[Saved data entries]
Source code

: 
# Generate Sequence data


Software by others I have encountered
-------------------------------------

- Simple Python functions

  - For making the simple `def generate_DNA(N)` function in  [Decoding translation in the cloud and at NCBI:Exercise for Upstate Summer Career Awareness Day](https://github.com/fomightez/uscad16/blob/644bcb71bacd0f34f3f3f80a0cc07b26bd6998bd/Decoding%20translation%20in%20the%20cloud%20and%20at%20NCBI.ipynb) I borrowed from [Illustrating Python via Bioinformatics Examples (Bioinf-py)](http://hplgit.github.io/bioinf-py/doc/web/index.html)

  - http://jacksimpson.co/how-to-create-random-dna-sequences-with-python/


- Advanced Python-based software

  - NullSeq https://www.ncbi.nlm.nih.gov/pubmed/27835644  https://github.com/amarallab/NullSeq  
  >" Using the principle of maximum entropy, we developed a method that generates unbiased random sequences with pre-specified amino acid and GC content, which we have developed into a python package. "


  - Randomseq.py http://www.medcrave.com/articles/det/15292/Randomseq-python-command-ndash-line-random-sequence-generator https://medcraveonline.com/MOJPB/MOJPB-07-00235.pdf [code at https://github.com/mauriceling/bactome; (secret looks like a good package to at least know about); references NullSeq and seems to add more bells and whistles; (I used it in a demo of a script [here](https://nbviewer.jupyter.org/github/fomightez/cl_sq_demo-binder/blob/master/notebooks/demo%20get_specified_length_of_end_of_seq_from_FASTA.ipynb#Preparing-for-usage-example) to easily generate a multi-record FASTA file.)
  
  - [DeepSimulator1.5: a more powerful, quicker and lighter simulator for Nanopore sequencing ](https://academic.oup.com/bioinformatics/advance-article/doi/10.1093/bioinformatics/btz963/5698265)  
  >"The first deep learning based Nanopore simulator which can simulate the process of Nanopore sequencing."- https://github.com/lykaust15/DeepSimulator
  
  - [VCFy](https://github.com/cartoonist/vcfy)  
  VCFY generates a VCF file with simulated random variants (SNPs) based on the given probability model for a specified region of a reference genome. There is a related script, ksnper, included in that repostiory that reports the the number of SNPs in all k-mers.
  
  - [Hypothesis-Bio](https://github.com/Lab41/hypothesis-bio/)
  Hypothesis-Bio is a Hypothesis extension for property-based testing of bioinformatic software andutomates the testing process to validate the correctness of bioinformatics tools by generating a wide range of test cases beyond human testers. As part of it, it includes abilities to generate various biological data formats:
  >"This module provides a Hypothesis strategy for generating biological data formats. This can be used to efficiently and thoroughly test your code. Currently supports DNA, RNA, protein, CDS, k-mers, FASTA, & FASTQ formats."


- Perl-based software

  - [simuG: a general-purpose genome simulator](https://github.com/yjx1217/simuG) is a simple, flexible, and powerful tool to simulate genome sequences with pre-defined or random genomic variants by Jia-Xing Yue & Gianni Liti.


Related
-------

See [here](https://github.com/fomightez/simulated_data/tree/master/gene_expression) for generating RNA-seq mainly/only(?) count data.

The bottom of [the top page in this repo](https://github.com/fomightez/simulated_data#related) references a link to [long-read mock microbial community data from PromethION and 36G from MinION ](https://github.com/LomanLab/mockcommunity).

* Your objective *
Filter the records, keeping only lines that contain "have", and show those lines.

* Written answer *
Software by others I have encountered
  >" Using the principle of maximum entropy, we developed a method that generates unbiased random sequences with pre-specified amino acid and GC content, which we have developed into a python package. "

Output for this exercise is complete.